Не в пьянстве похвальбы безумной,
Не в пьянстве гордости слепой,
Не в буйстве смеха, песни шумной,
Не с звоном чаши круговой;
Но в силе трезвенной смиренья
И обновлённой чистоты
На дело грозного служенья
В кровавый бой предстанешь ты.

Гимнический пафос этого стихотворения приобретает особый, хомяковский, дух благодаря смелому перечислению противоречий, если угодно, пороков, вопреки которым спасается Россия. До Хомякова никто в русской поэзии не приближался к таким сложным, зияющим вопросам.

По И.А. Ильину, «вера в Бога давала русскому народу — живую совесть, мудрое терпение, тихое трудолюбие, умение прощать и повиноваться, веру в царя, храбрость, преданность, любовь к Родине и способность освещать и освящать лучами этой веры весь свой жизненный уклад — и быт, и труд, и природу, и самую смерть…"8. К этому выводу философ приходит, обратившись к поэтической патриотике Хомякова.

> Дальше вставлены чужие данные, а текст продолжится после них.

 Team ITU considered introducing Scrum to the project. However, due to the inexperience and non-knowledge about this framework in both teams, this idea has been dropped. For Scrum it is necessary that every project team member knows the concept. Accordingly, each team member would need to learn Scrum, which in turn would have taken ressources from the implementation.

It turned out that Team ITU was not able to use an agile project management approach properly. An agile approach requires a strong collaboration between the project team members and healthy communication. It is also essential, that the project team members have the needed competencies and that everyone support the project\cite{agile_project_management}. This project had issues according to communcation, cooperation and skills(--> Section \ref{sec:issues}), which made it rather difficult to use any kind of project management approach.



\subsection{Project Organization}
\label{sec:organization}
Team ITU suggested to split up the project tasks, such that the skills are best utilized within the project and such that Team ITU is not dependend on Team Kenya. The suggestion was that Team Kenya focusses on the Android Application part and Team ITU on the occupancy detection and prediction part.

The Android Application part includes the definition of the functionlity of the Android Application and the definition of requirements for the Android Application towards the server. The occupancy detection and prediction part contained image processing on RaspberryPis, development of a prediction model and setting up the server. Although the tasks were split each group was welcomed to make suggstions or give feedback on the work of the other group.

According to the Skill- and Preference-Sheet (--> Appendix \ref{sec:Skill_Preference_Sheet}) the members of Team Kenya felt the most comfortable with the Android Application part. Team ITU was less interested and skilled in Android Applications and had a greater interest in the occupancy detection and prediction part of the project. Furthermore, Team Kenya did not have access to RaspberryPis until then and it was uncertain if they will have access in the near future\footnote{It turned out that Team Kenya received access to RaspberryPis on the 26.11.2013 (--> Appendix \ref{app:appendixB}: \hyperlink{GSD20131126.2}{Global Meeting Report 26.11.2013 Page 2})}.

Торжественный, проникнутый высоким дидактизмом, стихотворный строй Хомякова стилистически связан с наследием русской одической поэзии XVIII века. В отличие от своих предшественников, Хомяков отказывается от сложных аллегорических образов, от прихотливого словообразования и замысловатых строфических конструкций, свойственных и Державину, и Петрову, и Боброву. Хомяков стремится к ясности в выражении мыслей и эмоций. Мысль для Хомякова куда важнее изобретательной стихотворной техники. Подобно Державину, Кострову и Петрову, которые поэтическим словом поднимали полки во времена русско-турецких и наполеоновских войн, Хомяков вдохновляет на правый бой во имя славянского и православного братства:

Вставай, страна моя родная,
За братьев! Бог тебя зовёт
Чрез волны гневного Дуная,
Туда, где, землю огибая,
Шумят струи Эгейских вод.

Схожие геополитические эмоции были свойственны и авторам героических од XVIII века, но Хомяков насыщает пышную топонимику сложным идейным содержанием. Призыв Хомякова-поэта, в отличие от своих предшественников, далёкого от властной элиты, — не был связан с политической конъюнктурой, с правительственными планами. В оде князю Г. А. Потёмкину 1778 года Василий Петров воспевает освобождение христианских народов на южных рубежах Российской империи:

Не совершается ль пророчествие мира?
Херсонски жители, единой веры чада
Не все ль, оставя Юг, на Север к нам грядёте?
…Молдавец, армянин, индеянин иль еллин,
Иль чёрный эфиоп, под коим кто бы небом
На свет не произшёл, мать всем Екатерина.

И Ломоносов, и Державин, и Рубан, и Костров в одах, посвящённых завоевательным походам и освободительным войнам, в которых участвовала Россия, прибегают к экскурсам в историю, нередко — и в древнюю историю. Нередко, как в петровской оде Потёмкину, поэты говорили и о христианском единстве. Только поводом, толчком для подобных рассуждений всегда была свершившаяся военная победа или возникновение соответствующего государственного стратегического плана.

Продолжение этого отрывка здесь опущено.